ひとつのことにしか使えないものは、とっても便利だったり用の美を極めていたりするが、それにしか使えないものしかないと、家の中は混乱を極めるのではないだろうか。(もちろん元々の絶対数が少なければ話は別だが、果たして専用品ばかりを持っているミニマリストなんて存在するのか?)

もう10年以上前になるが、シャツを畳むためだけの商品を見た時、馬鹿げたものもあるのだなあと思っていたけど、そんな自分のキッチンには、デンマークのフラットメイトの真似をして買った、IKEAのニンニクを潰すだけの鈍器みたいなツールがあった。あれはいつの引っ越しで捨てたのだっけ…



そんなことを考えたのも、一足で二足を兼ねる靴に出会ったのがきっかけ。

2023年10月にカナダで購入したこのブーツは、防水加工のレザー製。
これを買うきっかけは、わたしがすでに持っていた二足のブーツ。




一足目は2016年ごろに購入した、卑弥呼のレザーサイドゴア(チェルシー)ブーツ。何にでも合わせやすく、まさにわたしのタイムレスワードローブのひとつでお気に入りの定番シューズ。

NZに住んでいた時もこれを持っていき、たくさん履いた。(このブーツ、スニーカー、フラットシューズの3足のみで渡航)
クリームを塗ったり、裏を張り替えたりしていたが、2022年冬には経年劣化で足の甲部分がみすぼらしい感じになってきており、買い替えを検討していたので2023年のカナダ暮らしには持っていかず。



もう一足はレインブーツ。以前の職場へは自転車→電車→自転車のできる限り環境負荷の低い通勤をしており、雨の日は自転車が徒歩になるため、レインブーツは必須。大雨が続き、急いで近所で購入したため、天然ゴムなどのこだわりは一切ない、とりあえず足が濡れないためだけの靴。

このレインブーツ、見た目が一足目と似ているので、これ1本に統一もありかな?思っていたけど、やはりレインブーツなのでずっと履いていると蒸れ(これを履いた日は冬でも職場ではスリッパに履き替えていた)、形は似ていても素材が違うのでレザーの上質さはないため断念。

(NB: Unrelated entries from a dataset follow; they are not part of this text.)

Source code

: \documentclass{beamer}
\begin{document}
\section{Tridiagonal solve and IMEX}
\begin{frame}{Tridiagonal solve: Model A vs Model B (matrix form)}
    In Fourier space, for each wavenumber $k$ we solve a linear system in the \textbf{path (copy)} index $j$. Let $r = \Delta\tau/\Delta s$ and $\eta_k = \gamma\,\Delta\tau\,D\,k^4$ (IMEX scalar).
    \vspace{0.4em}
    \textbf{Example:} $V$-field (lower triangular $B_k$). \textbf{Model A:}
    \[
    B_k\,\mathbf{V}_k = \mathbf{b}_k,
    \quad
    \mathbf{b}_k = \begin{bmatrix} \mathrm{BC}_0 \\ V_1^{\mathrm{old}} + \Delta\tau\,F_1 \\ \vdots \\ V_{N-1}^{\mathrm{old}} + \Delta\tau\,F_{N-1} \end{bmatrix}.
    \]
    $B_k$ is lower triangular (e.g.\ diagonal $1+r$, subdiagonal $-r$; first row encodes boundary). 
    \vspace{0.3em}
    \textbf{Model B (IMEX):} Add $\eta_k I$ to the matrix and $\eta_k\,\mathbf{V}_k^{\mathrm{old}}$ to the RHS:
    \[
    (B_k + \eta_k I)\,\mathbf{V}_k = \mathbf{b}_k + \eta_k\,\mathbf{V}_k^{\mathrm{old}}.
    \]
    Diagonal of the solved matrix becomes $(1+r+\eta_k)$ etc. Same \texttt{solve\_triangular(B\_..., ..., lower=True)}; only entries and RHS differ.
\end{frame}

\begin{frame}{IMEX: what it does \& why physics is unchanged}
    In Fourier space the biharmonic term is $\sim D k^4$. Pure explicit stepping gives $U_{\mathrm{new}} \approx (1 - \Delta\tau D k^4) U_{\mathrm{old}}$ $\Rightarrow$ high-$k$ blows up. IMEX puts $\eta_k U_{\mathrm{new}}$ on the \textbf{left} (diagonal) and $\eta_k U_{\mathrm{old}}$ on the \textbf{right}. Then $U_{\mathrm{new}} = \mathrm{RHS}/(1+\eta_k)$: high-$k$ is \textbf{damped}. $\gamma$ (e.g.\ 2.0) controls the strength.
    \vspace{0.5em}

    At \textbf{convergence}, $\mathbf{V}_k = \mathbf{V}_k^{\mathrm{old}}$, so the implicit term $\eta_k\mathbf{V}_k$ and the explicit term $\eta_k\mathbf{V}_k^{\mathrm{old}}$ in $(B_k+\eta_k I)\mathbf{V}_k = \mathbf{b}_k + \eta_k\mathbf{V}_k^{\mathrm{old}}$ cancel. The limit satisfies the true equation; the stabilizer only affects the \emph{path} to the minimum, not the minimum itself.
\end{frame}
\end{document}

そんな似たような見た目で違う機能を持つブーツを二足持つことに違和感を感じていたところ、出会ったのが冒頭のCROWN VINTAGEのブーツ

レザーブーツは買い替えるつもりでカナダでも常にチェックしていたものの、なかなかこれというものに巡り合えず、もうDr.MartensやBlundstoneでもいいかな…と最後の望みで寄った靴屋、The Shoe Companyで発見。
やはり餅は餅屋、レザーのサイドゴアブーツがたくさん。実際履くと自分にとって履き心地がいいものは少ないものの、出来れば…と思っていた防水加工のレザーブーツが!あきらめなくてよかった…!

ちなみにわたしが求めていた条件はこちら。
・黒のレザー
・チャンキーヒールかゴム底で高さ5cm以内の歩きやすいもの
・ファスナーではなくサイドゴア
・余計なデザインや飾りはなし(黒一色あるいはヒールはダークブラウン)
・ウールの靴下が履ける足幅
・防止加工してあるとなおよし

愛用のブーツより微妙に長くすねに当たる、少しカジュアル度が高くなるなどの気になる点はあるものの、「これなら雨でも多少の雪でも履けるし、レインブーツも処分できるかも」と思い購入。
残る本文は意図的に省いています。